How Auto Focus Works

Most digital cameras have autofocus capability.  This means that the camera will focus on the subject for you.  It is, however, important to remember that this isn't magic, it is the process of a machine.  Most cameras will take a fraction of a second to establish proper focus. When the camera is properly focused, the camera generally gives the photographer an audible and visual confimation that focus was established.

When you push the camera's exposure button down halfway, it is the signal for the camera to establish proper focus. This is generally the main cause of camera hesitation: the camera must establish proper focus before it will shoot, and if you just push the button all the way down to snap a picture, it will probably take a moment before it actually takes the exposure. You should push the exposure button half-way down just before you shoot a photo, to give the camera a chance to establish focus, then when you push the button the rest of the way down, it will shoot immediately.

Auto focus must have enough light to work and you must be pointing your camera at an object which has texture or contrast for the focus to "see" the object and its focus distance.
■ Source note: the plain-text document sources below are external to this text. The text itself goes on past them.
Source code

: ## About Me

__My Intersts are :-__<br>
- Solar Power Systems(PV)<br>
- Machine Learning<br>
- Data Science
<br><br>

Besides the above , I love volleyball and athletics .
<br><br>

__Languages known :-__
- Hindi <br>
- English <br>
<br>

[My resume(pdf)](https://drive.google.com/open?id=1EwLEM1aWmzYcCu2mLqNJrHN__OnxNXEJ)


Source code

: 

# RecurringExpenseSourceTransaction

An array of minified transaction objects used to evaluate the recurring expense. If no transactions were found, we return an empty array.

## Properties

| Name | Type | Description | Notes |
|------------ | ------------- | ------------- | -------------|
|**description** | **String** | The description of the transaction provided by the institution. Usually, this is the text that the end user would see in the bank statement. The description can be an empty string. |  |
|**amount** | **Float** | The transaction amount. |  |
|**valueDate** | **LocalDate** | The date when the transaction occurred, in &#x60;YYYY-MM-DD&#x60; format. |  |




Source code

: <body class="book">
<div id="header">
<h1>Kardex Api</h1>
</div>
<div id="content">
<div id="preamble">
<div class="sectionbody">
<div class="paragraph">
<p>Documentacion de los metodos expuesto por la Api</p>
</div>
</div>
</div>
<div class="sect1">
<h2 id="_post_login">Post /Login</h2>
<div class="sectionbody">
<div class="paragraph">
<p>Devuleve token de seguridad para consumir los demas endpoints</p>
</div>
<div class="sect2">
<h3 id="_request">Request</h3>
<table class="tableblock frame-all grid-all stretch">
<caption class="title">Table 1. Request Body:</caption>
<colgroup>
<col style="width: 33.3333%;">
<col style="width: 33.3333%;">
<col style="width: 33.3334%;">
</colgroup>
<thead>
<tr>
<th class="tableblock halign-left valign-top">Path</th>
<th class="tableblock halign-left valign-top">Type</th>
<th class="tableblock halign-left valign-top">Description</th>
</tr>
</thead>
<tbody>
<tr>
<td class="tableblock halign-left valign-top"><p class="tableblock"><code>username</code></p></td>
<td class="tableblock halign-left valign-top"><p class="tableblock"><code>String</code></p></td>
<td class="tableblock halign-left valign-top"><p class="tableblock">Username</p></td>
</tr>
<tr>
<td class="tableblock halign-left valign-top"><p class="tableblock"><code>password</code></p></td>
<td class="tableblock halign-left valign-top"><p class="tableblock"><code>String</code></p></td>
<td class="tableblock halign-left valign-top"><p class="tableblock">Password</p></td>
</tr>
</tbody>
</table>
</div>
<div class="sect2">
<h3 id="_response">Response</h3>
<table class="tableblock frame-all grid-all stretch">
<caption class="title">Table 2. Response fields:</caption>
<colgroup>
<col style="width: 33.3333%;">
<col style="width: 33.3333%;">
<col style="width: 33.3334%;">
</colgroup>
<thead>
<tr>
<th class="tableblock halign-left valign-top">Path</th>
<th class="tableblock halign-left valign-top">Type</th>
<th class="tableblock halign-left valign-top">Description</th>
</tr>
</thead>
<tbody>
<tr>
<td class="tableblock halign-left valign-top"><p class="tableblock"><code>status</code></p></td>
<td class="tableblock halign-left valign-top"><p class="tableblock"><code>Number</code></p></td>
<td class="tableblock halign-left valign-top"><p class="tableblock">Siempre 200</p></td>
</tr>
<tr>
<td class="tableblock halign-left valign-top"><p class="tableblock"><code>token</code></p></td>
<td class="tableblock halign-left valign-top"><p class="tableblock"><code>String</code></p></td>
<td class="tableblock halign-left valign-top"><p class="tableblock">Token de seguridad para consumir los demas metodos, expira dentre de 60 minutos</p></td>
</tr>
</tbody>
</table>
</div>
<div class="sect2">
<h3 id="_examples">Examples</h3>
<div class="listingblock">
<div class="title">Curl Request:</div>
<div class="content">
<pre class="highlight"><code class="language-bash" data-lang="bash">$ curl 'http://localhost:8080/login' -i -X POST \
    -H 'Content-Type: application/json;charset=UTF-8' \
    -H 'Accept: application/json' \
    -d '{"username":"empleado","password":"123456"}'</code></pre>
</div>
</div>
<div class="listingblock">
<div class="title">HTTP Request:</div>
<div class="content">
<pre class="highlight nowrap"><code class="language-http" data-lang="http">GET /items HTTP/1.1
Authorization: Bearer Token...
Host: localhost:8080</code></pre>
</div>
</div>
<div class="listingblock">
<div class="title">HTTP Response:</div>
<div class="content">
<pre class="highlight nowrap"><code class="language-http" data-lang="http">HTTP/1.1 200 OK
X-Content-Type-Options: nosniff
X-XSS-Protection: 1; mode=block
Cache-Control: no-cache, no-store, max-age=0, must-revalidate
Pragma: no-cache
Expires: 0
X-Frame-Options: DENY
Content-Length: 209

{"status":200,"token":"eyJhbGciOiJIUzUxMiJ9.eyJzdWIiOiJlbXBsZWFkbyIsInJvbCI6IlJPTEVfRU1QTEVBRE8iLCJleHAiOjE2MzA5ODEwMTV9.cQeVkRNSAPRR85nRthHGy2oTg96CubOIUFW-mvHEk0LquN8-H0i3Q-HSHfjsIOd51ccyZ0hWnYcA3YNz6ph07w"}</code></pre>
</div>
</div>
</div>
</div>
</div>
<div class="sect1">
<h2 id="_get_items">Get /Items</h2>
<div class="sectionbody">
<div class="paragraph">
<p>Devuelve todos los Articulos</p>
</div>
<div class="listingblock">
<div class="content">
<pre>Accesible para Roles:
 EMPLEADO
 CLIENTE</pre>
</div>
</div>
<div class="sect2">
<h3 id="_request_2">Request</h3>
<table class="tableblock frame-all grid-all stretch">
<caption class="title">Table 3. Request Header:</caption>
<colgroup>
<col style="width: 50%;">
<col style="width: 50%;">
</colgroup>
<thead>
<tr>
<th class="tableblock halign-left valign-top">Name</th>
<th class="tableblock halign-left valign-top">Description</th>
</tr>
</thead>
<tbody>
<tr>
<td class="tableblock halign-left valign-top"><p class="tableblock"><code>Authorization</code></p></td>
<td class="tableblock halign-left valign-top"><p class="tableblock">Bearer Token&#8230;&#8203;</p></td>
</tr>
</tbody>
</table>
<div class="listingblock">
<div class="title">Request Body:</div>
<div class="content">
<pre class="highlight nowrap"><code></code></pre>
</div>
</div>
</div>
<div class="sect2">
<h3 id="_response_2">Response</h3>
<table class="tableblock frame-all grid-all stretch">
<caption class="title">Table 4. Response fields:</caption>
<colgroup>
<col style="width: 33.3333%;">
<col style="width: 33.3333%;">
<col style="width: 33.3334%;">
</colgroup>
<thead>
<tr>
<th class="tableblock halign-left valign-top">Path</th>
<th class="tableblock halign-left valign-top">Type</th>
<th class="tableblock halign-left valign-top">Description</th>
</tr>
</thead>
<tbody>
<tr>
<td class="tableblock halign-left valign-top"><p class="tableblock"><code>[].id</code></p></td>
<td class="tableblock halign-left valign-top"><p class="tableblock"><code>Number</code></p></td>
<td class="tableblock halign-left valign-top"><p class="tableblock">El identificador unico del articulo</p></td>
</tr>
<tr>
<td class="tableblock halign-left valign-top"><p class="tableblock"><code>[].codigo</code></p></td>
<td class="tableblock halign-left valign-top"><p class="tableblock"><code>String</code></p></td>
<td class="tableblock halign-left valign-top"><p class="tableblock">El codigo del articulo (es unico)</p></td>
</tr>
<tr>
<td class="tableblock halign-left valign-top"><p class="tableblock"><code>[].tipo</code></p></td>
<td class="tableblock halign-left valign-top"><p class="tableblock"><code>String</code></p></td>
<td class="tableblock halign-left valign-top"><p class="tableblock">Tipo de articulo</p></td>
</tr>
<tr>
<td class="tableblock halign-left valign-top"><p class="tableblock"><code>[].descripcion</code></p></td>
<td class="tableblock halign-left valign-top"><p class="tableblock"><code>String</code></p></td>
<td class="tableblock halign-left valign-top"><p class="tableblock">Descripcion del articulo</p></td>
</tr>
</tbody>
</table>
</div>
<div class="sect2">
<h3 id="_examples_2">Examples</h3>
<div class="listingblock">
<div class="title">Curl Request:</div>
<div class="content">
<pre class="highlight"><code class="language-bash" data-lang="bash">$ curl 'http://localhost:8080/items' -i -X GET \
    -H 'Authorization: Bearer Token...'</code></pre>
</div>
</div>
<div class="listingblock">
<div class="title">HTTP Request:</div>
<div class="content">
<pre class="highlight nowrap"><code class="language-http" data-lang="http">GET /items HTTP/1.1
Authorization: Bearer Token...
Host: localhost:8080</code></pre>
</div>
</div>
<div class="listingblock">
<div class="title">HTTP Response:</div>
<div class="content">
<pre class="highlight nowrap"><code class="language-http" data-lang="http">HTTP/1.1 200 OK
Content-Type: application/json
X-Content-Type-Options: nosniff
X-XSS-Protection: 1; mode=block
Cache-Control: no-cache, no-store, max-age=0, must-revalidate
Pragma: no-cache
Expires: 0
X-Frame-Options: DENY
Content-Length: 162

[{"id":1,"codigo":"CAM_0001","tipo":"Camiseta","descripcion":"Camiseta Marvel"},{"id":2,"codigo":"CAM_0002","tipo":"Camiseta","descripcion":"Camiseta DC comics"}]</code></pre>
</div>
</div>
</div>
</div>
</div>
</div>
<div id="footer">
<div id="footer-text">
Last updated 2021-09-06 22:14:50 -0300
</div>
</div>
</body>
The auto focus may also fail if you're too close to your subject than the lens is designed to focus. (try Macro setting).

Another important factor in your camera's ability to auto focus, is the contrast of your subject.  If you are shooting a subject that has a lot of contrast, say bright light hitting one side, or black and white stripes on a person's shirt.  The camera will adjust itself to maximize the degree of contrast that it sees when it looks at that subject and this is how it senses what is in focus.  This process may fail for subjects that don't have much contrast, say like a clear blue sky with a small bird in the distance. With no clouds to focus on and the birdh being so small, the camera may have difficulty becuase it cannot find any contrast.  Some cameras even have a special button that looks like a mountain to help your override the camera's focusing when dealing with subject matter that is very far away and not easy to analyze.

Even subjects that are a regular distance away, but are not very contrasty may cause the camera confusion.  Like a white object tacked to a white wall.  The camera may have trouble because it is a white-on-white subject and it cannot see any contrast.  In cases like these, what you can do is to point slightly away from your intended subject (but at another object the same distance away) and allow the camera to focus on something.  Then, while holding the exposure button half-way down, re-compose the shot so that you again have your original subject.  The process of holding the exposure button half-way down, will generally cause the camera to "lock" the focus so that it won't try to re-focus once you recompose.

For SLR users, manual focus can sometimes be an option.  Generally there will be a switch on the lens barrel that can allow you to disengage the autofocus motor.